排序集合性能提示列表

Question

I have a list of collections that contains pairs, I should keep the list sorted alphabetically by it's collections pairs key, My current solution is keeping the list sorted by overriding the add method, Like the code below.

Note: the list collections pairs key are always the same like

(Car,1)(Car,1)

(Bear,1)

So i just need to get first pair key of collections to get it sorting the list

List<Collection<Pair<String, Integer>>> shufflingResult;

public void init() {
    shufflingResult = new ArrayList<>() {
        public boolean add(Collection<Pair<String, Integer>> c) {
            super.add(c);
            Collections.sort(shufflingResult, new Comparator<Collection<Pair<String, Integer>>>() {
                @Override
                public int compare(Collection<Pair<String, Integer>> pairs, Collection<Pair<String, Integer>> t1) {
                    return pairs.iterator().next().getKey().compareTo(t1.iterator().next().toString());
                }
            });
            return true;
        }
    };
}

Is this the best performance way to do what i'm looking for?

Answer 1

If the collection is already sorted and all you want to do is add. do a binary search and then just use list.add(index,element); sorting every time you want to insert is bad. you should do it once and then just maintain with good insertion order.

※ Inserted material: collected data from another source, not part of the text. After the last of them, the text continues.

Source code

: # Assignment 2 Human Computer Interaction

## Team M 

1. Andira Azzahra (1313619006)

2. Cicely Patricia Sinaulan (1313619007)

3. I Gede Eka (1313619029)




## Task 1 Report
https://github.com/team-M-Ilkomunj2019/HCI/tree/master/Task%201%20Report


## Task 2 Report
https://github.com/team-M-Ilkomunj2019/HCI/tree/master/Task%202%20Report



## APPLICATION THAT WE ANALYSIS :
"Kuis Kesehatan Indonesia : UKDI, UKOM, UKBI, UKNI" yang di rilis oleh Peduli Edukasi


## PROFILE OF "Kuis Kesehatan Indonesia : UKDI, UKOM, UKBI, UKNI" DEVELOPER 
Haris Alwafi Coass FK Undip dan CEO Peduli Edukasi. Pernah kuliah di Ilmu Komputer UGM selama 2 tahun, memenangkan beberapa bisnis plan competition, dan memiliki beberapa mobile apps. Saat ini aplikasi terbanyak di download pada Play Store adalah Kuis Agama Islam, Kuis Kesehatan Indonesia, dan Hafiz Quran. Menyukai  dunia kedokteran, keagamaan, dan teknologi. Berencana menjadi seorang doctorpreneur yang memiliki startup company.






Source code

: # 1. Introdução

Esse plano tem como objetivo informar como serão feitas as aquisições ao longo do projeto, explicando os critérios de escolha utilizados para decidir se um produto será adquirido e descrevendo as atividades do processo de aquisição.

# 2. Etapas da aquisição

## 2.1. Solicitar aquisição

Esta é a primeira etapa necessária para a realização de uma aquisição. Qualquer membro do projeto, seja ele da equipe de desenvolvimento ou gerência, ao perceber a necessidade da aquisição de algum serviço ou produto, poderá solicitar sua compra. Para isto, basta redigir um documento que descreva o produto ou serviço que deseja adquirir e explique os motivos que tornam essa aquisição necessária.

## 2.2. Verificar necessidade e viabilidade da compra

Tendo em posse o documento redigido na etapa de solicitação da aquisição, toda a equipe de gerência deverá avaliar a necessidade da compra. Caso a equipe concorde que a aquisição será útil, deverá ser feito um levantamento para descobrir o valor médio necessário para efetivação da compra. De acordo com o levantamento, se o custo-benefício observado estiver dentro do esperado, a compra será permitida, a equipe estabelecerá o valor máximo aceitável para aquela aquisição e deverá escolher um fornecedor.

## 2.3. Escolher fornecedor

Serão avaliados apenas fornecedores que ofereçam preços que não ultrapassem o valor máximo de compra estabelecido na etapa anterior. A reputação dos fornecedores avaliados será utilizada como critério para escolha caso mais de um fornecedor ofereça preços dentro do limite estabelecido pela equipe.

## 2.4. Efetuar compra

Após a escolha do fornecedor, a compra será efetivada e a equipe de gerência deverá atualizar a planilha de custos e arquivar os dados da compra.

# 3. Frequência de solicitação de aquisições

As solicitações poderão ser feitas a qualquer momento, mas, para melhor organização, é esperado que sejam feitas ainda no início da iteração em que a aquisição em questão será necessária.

adding some code to show the bsearch. as the one for collections will only return matches. just supply the list. the new object. and the comparator that sorts the list how you want it. if adding many items where N> current size of the list probably better to add all then sort.

private static void add(List<ThingObject> l, ThingObject t, Comparator<ThingObject> c) {
    if (l != null) {
        if (l.size() == 0) {
            l.add(t);
        } else {
            int index = bSearch(l, t, c);
            l.add(index, t);
        }
    }
}

private static int bSearch(List<ThingObject> l, ThingObject t, Comparator<ThingObject> c) {
    boolean notFound = true;
    int high = l.size() - 1;
    int low = 0;
    int look = (low + high) / 2;
    while (notFound) {
        if (c.compare(l.get(look), t) > 0) {
            // it's to the left of look
            if (look == 0 || c.compare(l.get(look - 1), t) < 0) {
                //is it adjacent?
                notFound = false;
            } else {
                //look again.
                high = look - 1;
                look = (low + high) / 2;
            }
        } else if (c.compare(l.get(look), t) < 0) {
            // it's to the right of look
            if (look == l.size() - 1 || c.compare(l.get(look + 1), t) > 0) {
                //is it adjacent?
                look = look + 1;
                notFound = false;
            } else {
                //look again.
                low = look + 1;
                look = (low + high) / 2;
            }
        } else {
            notFound = false;
        }

    }
    return look;
}

Answer 2

Performance is a tricky thing. The best sort algorithm will depend largely on the volume and type of data, and to what degree it is random. Some algorithms are best when Data which is partially sorted, others for truly random data.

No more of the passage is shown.